** Opening Records for this exercise block **

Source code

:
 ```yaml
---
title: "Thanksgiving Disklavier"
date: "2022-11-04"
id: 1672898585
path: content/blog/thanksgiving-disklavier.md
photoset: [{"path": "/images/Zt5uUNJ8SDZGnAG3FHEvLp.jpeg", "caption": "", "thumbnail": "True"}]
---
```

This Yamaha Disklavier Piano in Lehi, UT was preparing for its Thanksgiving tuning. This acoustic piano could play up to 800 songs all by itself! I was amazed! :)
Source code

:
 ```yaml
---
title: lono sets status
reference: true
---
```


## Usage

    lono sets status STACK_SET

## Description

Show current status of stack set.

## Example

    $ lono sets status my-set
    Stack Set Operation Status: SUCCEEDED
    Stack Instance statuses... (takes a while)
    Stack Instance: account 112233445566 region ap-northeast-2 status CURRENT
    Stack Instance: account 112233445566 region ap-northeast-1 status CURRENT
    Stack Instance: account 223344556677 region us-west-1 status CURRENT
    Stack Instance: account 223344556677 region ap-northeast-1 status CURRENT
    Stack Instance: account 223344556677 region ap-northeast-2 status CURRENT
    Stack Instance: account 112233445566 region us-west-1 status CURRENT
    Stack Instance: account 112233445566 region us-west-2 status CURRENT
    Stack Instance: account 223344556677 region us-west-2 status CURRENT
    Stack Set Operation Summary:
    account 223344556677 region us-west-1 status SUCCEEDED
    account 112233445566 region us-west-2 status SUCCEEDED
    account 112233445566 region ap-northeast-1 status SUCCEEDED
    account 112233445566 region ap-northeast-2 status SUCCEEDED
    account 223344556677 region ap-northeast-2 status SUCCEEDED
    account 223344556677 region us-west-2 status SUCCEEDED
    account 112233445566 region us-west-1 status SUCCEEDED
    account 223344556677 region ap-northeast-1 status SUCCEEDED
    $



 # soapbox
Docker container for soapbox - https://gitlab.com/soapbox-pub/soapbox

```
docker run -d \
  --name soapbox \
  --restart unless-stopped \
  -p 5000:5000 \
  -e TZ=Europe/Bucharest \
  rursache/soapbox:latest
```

** Closing Records for this exercise block **

- [Task directions] Only the lines above that include the word "Operation" belong in the answer; copy each one.

- [Solution]
    Stack Set Operation Status: SUCCEEDED
    Stack Set Operation Summary:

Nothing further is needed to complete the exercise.